■ PROBLEM TO WORK ON ■
Look through the records and copy each line with the string "coverage" in it.
(MATERIAL TO PROCESS begins)
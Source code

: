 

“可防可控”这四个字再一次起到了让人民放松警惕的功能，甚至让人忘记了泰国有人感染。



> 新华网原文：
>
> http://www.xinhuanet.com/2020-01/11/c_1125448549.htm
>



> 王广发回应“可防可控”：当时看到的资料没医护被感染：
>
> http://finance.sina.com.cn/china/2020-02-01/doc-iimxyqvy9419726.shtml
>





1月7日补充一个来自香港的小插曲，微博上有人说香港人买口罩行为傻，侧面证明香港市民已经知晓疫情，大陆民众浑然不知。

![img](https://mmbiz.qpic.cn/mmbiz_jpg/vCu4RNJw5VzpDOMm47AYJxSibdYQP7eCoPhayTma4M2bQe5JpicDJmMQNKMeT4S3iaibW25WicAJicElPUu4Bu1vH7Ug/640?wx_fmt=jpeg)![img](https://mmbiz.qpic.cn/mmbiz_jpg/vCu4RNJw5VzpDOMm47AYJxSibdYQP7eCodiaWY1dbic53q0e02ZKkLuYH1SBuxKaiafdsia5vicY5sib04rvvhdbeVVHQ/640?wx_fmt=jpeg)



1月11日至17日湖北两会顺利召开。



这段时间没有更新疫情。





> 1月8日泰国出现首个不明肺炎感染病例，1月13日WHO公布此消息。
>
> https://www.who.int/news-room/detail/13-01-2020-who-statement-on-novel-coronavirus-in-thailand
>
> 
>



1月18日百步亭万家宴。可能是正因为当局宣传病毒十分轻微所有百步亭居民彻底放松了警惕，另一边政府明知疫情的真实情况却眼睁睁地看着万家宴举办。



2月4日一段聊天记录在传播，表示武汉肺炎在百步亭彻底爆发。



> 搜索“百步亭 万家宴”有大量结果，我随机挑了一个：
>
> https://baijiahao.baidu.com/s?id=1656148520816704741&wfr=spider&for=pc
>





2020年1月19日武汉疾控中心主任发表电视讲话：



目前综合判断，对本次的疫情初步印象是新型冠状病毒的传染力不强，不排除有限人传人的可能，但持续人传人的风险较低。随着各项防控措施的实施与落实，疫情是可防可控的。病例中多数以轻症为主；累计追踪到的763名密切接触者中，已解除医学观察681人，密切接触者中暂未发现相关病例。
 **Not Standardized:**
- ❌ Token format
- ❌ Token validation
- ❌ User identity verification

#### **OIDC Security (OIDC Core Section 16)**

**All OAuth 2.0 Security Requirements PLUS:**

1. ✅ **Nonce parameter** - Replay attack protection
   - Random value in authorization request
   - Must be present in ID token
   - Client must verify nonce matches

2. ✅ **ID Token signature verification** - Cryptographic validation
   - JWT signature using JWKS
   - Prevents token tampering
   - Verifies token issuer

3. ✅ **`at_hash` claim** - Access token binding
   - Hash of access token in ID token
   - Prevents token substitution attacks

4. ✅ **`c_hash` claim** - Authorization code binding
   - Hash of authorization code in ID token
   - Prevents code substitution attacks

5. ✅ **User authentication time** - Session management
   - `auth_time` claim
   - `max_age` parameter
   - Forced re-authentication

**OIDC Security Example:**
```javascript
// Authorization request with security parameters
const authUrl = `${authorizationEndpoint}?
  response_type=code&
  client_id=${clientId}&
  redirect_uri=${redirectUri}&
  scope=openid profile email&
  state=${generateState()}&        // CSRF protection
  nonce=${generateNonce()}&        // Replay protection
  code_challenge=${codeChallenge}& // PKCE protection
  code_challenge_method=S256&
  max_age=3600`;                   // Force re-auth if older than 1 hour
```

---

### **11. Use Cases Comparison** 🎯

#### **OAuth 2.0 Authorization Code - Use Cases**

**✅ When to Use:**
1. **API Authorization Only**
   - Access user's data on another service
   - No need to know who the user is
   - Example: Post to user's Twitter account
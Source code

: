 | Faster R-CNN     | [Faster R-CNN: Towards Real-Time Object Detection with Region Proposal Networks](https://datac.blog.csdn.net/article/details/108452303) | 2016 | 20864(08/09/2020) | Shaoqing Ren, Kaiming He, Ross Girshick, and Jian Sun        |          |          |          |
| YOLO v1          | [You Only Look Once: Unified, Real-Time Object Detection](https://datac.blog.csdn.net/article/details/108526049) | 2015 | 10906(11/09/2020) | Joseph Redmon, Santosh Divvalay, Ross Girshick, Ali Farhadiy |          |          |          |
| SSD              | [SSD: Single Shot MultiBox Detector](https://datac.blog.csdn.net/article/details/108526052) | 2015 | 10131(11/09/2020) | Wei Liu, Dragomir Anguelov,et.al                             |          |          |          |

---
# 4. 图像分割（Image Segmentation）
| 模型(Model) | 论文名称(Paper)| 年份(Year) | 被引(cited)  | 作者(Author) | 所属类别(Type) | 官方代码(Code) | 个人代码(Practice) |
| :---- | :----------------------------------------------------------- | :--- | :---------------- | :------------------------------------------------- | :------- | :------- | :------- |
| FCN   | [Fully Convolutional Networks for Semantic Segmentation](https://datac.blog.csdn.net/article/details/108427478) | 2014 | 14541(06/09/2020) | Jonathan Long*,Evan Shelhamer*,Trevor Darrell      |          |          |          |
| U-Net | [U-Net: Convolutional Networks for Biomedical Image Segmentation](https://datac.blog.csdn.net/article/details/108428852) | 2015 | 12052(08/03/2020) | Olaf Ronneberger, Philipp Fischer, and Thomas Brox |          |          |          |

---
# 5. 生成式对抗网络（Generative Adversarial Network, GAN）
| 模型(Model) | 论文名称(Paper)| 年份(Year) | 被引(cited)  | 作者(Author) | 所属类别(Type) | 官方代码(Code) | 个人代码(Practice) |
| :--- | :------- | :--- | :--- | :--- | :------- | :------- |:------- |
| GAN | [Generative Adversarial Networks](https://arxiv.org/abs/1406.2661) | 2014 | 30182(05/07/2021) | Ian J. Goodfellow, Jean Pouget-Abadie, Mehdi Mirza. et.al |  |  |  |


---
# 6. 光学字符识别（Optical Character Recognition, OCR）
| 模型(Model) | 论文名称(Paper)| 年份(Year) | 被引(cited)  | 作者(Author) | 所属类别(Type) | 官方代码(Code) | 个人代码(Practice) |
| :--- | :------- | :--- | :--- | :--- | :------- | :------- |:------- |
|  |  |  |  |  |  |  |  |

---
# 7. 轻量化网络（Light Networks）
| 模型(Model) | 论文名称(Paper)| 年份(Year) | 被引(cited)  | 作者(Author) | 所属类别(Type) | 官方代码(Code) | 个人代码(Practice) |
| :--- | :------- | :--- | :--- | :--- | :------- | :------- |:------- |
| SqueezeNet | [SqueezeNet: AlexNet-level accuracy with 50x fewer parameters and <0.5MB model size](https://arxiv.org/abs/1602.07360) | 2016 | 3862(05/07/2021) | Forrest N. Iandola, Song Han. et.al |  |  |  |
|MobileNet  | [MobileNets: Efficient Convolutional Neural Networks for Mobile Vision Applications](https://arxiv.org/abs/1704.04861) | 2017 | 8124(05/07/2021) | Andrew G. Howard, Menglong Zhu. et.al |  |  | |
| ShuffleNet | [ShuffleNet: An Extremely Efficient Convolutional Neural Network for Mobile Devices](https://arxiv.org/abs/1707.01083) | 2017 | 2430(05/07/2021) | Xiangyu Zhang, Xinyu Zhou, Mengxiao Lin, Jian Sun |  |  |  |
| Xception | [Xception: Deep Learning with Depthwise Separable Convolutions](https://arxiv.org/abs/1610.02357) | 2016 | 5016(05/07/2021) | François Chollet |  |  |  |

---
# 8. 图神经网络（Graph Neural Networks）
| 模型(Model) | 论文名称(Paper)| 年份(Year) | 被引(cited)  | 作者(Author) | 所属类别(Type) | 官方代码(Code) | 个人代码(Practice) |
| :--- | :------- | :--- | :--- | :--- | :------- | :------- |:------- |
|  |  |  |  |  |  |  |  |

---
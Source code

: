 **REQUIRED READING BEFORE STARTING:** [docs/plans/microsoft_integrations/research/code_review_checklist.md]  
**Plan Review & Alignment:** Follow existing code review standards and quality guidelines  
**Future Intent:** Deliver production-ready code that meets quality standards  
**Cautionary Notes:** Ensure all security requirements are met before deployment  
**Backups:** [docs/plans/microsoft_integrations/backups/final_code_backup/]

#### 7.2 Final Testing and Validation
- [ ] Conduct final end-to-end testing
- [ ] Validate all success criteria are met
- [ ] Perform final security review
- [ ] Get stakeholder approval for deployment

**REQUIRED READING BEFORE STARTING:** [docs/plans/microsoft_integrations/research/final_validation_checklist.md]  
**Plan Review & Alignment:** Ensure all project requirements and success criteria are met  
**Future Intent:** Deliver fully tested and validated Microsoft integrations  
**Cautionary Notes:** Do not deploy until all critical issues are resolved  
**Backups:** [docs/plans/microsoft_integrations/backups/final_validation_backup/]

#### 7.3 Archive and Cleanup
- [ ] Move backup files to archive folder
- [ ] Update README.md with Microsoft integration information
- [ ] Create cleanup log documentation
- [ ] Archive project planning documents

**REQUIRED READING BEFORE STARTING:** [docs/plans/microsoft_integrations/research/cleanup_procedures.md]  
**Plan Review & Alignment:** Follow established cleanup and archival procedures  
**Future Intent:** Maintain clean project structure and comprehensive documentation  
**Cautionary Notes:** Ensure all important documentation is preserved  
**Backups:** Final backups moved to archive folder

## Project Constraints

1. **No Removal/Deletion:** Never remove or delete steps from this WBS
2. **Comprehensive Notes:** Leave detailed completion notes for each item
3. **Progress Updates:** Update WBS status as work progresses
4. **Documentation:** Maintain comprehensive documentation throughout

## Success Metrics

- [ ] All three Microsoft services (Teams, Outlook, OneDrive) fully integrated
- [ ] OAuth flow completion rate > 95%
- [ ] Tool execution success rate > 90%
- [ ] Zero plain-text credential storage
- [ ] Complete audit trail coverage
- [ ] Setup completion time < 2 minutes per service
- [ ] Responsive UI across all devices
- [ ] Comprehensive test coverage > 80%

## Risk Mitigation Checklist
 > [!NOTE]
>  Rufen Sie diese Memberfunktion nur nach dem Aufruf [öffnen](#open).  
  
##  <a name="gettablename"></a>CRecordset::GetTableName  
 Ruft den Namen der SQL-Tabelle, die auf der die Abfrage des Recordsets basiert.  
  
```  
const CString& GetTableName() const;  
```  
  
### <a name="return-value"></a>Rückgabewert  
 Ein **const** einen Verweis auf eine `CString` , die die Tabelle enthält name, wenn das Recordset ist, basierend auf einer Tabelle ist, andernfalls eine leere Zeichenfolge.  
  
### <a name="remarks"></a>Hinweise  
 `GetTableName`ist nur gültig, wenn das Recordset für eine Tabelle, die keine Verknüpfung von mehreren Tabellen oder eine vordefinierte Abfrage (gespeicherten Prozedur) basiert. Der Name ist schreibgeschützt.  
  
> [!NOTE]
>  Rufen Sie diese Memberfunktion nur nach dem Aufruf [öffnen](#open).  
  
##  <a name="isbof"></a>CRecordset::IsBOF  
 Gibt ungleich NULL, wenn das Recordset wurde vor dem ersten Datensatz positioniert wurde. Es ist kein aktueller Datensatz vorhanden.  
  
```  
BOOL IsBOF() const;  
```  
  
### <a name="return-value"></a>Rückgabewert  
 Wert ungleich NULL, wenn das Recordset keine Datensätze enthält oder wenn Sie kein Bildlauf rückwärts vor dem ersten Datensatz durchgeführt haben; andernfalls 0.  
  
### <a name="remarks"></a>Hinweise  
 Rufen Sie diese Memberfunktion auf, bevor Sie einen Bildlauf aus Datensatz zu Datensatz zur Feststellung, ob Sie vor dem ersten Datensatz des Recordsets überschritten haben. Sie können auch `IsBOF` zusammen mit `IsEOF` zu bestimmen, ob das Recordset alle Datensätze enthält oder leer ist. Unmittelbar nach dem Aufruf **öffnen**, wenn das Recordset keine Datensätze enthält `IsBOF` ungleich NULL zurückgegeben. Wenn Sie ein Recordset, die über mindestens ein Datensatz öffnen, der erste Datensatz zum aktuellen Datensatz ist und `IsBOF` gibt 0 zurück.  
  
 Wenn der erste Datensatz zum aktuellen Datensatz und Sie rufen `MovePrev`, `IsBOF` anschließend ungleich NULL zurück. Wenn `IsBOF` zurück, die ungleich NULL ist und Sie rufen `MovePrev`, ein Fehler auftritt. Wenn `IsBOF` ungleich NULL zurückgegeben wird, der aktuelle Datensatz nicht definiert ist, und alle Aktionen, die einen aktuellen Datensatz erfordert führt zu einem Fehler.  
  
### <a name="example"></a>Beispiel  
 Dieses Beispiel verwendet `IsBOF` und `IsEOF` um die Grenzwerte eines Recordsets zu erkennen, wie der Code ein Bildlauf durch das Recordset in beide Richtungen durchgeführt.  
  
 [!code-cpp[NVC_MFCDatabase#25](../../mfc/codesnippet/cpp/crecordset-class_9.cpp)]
(MATERIAL TO PROCESS ends)
■ TASK OUTPUT ■
- [ ] Complete audit trail coverage
- [ ] Comprehensive test coverage > 80%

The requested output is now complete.